A note to Virgin America: the in-flight chatting is really cool, but bigger keypads would help. But keep up the great music and movie selection. The 5-hour flight passed by in no time at all.

Landing in San Fran, we made our way over to Hotel Tomo!, a manga-inspired hotel just minutes from the Kabuki theaters in Japantown where many of the films will be shown. Some of us ate lunch at Tempopo Cafe, which offered nearly 30 varieties of ramen noodles. Though their bottles of water were amusingly small, they knew how to serve their beer: in huge, frosty mugs. Yum!

The opening night film at the historic Castro Theater was Wayne Wang's "A Thousand Years of Good Prayers," a sometimes very funny and moving film about an elderly Chinese man and his strained relationship with his daughter. Wayne Wang ("Joy Luck Club") himself introduced the film, advising the audience "to laugh" and "not fall asleep" during the movie. Judging from the warm reception the movie got at the end, Wang had no need to worry.

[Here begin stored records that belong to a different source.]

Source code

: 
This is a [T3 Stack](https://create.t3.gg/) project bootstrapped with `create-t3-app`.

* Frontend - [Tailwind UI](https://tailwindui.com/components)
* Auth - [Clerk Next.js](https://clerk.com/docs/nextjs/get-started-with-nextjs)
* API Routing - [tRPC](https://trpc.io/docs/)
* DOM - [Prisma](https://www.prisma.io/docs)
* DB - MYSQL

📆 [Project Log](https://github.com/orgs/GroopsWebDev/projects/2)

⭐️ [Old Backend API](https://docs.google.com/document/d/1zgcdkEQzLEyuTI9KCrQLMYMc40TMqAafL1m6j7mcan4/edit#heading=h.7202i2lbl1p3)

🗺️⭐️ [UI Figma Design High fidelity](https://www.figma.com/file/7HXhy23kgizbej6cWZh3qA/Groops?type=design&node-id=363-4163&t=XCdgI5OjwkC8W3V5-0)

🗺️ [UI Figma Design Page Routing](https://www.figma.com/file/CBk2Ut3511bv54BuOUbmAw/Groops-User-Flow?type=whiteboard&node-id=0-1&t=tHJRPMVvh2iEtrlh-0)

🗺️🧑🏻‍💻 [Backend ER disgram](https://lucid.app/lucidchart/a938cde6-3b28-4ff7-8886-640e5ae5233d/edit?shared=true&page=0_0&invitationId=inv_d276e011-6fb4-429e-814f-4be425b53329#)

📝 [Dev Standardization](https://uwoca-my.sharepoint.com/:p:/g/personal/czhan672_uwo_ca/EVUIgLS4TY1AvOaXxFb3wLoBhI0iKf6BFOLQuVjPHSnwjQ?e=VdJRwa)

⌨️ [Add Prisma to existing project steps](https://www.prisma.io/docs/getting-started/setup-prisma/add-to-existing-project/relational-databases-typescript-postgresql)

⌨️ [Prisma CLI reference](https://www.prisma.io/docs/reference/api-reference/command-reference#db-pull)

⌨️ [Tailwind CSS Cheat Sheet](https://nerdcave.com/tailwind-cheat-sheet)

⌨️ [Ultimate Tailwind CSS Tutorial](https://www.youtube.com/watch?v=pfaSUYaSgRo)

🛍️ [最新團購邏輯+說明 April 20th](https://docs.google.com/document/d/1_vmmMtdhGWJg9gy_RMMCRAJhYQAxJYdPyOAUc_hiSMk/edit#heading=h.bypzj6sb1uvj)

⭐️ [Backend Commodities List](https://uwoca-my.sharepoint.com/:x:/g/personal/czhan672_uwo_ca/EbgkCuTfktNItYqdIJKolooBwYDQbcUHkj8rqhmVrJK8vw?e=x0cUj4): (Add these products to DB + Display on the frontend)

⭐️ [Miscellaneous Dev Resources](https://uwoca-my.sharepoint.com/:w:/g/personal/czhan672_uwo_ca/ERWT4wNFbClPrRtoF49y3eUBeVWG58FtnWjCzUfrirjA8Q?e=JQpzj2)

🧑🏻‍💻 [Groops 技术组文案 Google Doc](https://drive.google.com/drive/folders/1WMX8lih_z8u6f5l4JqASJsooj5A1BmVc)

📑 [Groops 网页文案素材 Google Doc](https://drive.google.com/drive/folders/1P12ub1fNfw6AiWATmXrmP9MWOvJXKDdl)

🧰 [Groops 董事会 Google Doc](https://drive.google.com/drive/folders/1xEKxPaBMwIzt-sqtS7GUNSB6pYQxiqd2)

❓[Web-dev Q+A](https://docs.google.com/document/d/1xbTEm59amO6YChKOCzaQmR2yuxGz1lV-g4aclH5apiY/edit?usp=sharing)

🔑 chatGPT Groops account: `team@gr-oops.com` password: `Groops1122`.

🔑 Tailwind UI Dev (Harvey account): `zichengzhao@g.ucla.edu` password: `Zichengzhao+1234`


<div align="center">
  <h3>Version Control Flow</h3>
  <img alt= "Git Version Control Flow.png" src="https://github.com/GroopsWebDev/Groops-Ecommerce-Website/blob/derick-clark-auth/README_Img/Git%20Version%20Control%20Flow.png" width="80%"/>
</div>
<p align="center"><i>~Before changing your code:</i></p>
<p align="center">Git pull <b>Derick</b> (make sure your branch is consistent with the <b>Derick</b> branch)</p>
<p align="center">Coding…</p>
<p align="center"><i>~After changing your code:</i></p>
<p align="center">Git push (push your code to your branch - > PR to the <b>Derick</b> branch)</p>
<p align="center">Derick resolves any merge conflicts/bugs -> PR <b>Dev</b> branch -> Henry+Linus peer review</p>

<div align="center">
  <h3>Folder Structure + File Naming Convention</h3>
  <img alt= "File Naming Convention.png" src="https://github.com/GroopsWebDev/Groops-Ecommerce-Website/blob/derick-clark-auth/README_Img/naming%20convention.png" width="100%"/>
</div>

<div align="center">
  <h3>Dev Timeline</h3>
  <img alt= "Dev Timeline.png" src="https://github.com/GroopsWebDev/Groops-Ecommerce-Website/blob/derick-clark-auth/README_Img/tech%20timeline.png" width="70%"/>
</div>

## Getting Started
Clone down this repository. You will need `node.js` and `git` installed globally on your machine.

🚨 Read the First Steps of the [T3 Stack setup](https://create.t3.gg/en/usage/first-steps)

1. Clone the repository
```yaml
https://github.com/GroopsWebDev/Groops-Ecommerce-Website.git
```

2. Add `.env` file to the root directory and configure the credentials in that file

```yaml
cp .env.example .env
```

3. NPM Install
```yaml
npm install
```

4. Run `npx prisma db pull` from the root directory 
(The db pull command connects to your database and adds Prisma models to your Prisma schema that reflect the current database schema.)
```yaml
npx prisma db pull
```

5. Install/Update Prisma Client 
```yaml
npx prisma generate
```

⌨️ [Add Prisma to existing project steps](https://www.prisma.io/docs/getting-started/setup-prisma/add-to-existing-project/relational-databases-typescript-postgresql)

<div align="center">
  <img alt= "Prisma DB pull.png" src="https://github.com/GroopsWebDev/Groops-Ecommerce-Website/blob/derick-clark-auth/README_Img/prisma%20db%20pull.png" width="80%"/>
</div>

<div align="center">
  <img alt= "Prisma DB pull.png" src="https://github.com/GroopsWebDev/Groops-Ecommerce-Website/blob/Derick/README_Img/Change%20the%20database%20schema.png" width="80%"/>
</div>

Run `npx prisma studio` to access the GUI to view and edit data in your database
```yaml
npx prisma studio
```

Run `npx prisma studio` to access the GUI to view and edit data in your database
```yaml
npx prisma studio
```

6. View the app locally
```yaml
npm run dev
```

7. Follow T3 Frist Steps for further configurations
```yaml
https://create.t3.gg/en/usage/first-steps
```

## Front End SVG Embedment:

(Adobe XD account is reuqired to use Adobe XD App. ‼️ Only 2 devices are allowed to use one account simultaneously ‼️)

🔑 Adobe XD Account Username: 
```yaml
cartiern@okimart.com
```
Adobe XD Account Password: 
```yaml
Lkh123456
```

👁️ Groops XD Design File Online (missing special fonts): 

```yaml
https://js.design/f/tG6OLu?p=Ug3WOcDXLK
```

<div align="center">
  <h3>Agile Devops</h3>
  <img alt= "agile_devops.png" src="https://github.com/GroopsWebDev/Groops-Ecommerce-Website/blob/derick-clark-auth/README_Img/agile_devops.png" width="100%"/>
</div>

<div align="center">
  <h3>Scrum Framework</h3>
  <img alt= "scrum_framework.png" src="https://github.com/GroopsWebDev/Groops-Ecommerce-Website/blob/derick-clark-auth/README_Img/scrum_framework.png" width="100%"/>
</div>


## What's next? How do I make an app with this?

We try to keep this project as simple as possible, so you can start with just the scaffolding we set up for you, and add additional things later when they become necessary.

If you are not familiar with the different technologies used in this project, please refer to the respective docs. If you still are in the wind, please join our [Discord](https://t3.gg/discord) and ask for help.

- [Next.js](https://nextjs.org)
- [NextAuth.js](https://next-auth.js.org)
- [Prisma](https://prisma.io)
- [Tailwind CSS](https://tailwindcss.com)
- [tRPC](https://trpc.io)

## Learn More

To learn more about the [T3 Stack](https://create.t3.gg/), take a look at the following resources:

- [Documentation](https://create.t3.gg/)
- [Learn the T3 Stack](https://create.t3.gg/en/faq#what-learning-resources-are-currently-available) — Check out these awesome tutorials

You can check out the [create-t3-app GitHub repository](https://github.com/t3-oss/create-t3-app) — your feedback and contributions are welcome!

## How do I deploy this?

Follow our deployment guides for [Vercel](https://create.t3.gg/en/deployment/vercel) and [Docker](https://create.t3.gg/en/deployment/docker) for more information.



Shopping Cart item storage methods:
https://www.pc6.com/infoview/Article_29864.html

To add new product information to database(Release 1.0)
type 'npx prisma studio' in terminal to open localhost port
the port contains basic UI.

Once again, the SF festival organizers proved they can throw a good reception, based on the snazzy gala held at the multi-level Asian Art Museum following the screening. Never mind the huge bite I took of white radish thinking it was Asian pear, there was plenty of wine around to wash it down with. At the reception, we had the opportunity to hobnob with fellow festival organizers from around the country, as well as reconnect with old acquaintances. And of course pose for a good 'ol group photo.

One of the most scandalous moments of the night was documented on camera, which I unfortunately can't post til I find a camera cable. But let's just say it involved Wyman, Eric, and Jenny in an amusing line formation. It was enough to make me turn red...oh wait.

When the clock struck midnight, some of us took a look at our watches and recalled it would be 3 am back on the East Coast...which meant, time to call it. The heartier souls headed to the next destination for the "official" San Fran festival afterparty.

With that, Day 1 came to a close, a whole weekend of movie-watching still to come.